The Student Room Group
Reply 1
call vectors A and B, and let A be horizontal. then A = Xi, B = Xcosyi + Xsinyj, where y is the angle between them.

12 = sqrt((X+Xcosy)^2 + Xsiny^2)
144 = X^2 + 2X^2 cosy + x^2 cos^2 y + X^2 sin^2 y
144 = X^2(1+ 2cosy + cos^2 y + 1 - cos^2 y) = X^2(2+2cosy) = 2X^2(1+cosy)

bloody hell

21 = sqrt((1.7X+Xcosy)^2 + Xsiny^2)
441 = 2.89X^2 + 3.4X^2cosy + x^2 cos^2 y + X^2 sin^2 y = X^2(2.89 + 3.4cosy + cos^2 y + 1 - cos^2 y) = X^2(3.89 + 3.4cosy)

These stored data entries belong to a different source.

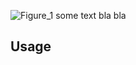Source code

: ![Figure_1](https://user-images.githubusercontent.com/99416933/196183615-fc3eb1ee-b2a3-4a44-b48b-31b494aea187.png)
some text bla bla 




## Usage
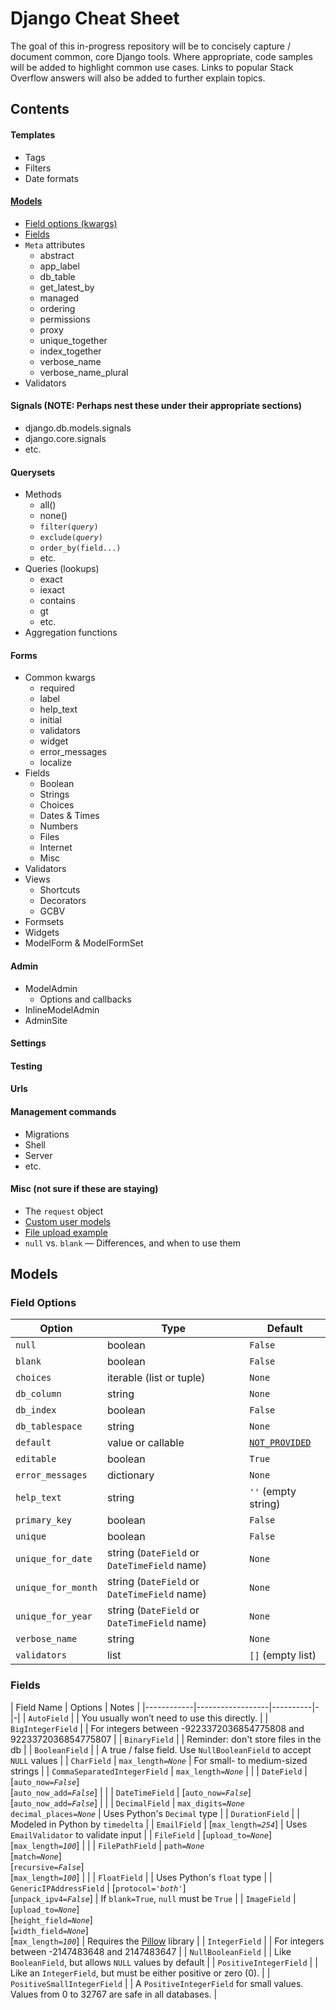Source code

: # Django Cheat Sheet

The goal of this in-progress repository will be to concisely capture / document common, core Django tools. Where appropriate, code samples will be added to highlight common use cases. Links to popular Stack Overflow answers will also be added to further explain topics.

## Contents

#### Templates
- Tags
- Filters
- Date formats

#### [Models](#model-section)

- [Field options (kwargs)](#model-field-options)
- [Fields](#model-fields)
- `Meta` attributes
  - abstract
  - app_label
  - db_table
  - get_latest_by
  - managed
  - ordering
  - permissions
  - proxy
  - unique_together
  - index_together
  - verbose_name
  - verbose_name_plural
- Validators

#### Signals (NOTE: Perhaps nest these under their appropriate sections)

- django.db.models.signals
- django.core.signals
- etc.

#### Querysets

- Methods
  - all()
  - none()
  - <code>filter(*query*)</code>
  - <code>exclude(*query*)</code>
  - `order_by(field...)`
  - etc.
- Queries (lookups)
  - exact
  - iexact
  - contains
  - gt
  - etc.
- Aggregation functions

#### Forms

- Common kwargs
  - required
  - label
  - help_text
  - initial
  - validators
  - widget
  - error_messages
  - localize
- Fields
  - Boolean
  - Strings
  - Choices
  - Dates & Times
  - Numbers
  - Files
  - Internet
  - Misc
- Validators
- Views
  - Shortcuts
  - Decorators
  - GCBV
- Formsets
- Widgets
- ModelForm & ModelFormSet

#### Admin

- ModelAdmin
  - Options and callbacks
- InlineModelAdmin
- AdminSite

#### Settings
#### Testing
#### Urls
#### Management commands

  - Migrations
  - Shell
  - Server
  - etc.

#### Misc (not sure if these are staying)
- The `request` object
- [Custom user models](http://stackoverflow.com/questions/44109/extending-the-user-model-with-custom-fields-in-django)
- [File upload example](http://stackoverflow.com/a/8542030/3518452)
- `null` vs. `blank` &mdash; Differences, and when to use them


## <a name="model-section"></a>Models

### <a name="model-field-options"></a>Field Options

| Option           | Type                     | Default |
|------------------|--------------------------|---------|
| `null`             | boolean                  | `False` |
| `blank`            | boolean                  | `False` |
| `choices`          | iterable (list or tuple) | `None` |
| `db_column`        | string | `None` |
| `db_index`         | boolean | `False` |
| `db_tablespace`    | string | `None` |
| `default`          | value or callable | [`NOT_PROVIDED`](https://docs.djangoproject.com/en/dev/_modules/django/db/models/fields/) |
| `editable`         | boolean | `True` |
| `error_messages`   | dictionary | `None` |
| `help_text`        | string | `''` (empty string) |
| `primary_key`      | boolean | `False` |
| `unique` | boolean | `False` |
| `unique_for_date`  | string (`DateField` or `DateTimeField` name) | `None` |
| `unique_for_month` | string (`DateField` or `DateTimeField` name) | `None` |
| `unique_for_year`  | string (`DateField` or `DateTimeField` name) | `None` |
| `verbose_name`     | string | `None` |
| `validators`       | list | `[]` (empty list) |

### <a name="model-fields"></a>Fields

| Field Name | Options | Notes |
|------------|------------------|----------|-|-|
| `AutoField` | | You usually won’t need to use this directly. |
| `BigIntegerField` | | For integers between -9223372036854775808 and 9223372036854775807 |
| `BinaryField` | | Reminder: don't store files in the db |
| `BooleanField` | | A true / false field. Use `NullBooleanField` to accept `NULL` values |
| `CharField` | <code>max_length=<em>None</em></code> | For small- to medium-sized strings |
| `CommaSeparatedIntegerField` | <code>max_length=<em>None</em></code> | |
| `DateField` | [<code>auto_now=<em>False</em></code>] <br> [<code>auto_now_add=<em>False</em></code>] | |
| `DateTimeField` | [<code>auto_now=<em>False</em></code>] <br> [<code>auto_now_add=<em>False</em></code>] | |
| `DecimalField` | <code>max_digits=<em>None</em></code> <br> <code>decimal_places=<em>None</em></code> | Uses Python's `Decimal` type |
| `DurationField` | | Modeled in Python by `timedelta` |
| `EmailField` | [<code>max_length=<em>254</em></code>] | Uses `EmailValidator` to validate input |
| `FileField` | [<code>upload_to=<em>None</em></code>] <br> [<code>max_length=<em>100</em></code>] | |
| `FilePathField` | <code>path=<em>None</em></code> <br> [<code>match=<em>None</em></code>] <br> [<code>recursive=<em>False</em></code>] <br> [<code>max_length=<em>100</em></code>] | |
| `FloatField` | | Uses Python's `float` type |
| `GenericIPAddressField` | [<code>protocol=<em>'both'</em></code>] <br> [<code>unpack_ipv4=<em>False</em></code>] | If `blank=True`, `null` must be `True` |
| `ImageField` | [<code>upload_to=<em>None</em></code>] <br> [<code>height_field=<em>None</em></code>] <br> [<code>width_field=<em>None</em></code>] <br> [<code>max_length=<em>100</em></code>] | Requires the [Pillow](https://pillow.readthedocs.org/en/latest/) library |
| `IntegerField` | | For integers between -2147483648 and 2147483647 |
| `NullBooleanField` | | Like `BooleanField`, but allows `NULL` values by default |
| `PositiveIntegerField` | | Like an `IntegerField`, but must be either positive or zero (0). |
| `PositiveSmallIntegerField` | | A `PositiveIntegerField` for small values. Values from 0 to 32767 are safe in all databases. |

X^2 = 441/(3.89 + 3.4cosy) = 72/(1+cosy)
441 + 441cosy = 280.08 + 244.8cosy
y = acos(-160.92/196.2) = about 145 degrees

then plug in to find x.

but what horrible numbers. maybe i'm wrong.
Reply 2
ummm . .. isnt there a less complicated way to solve this problem !!!
Reply 3
yes, of course.

draw the two triangles, see you get another with lengths 21, 12 and 0.7X. work with that instead.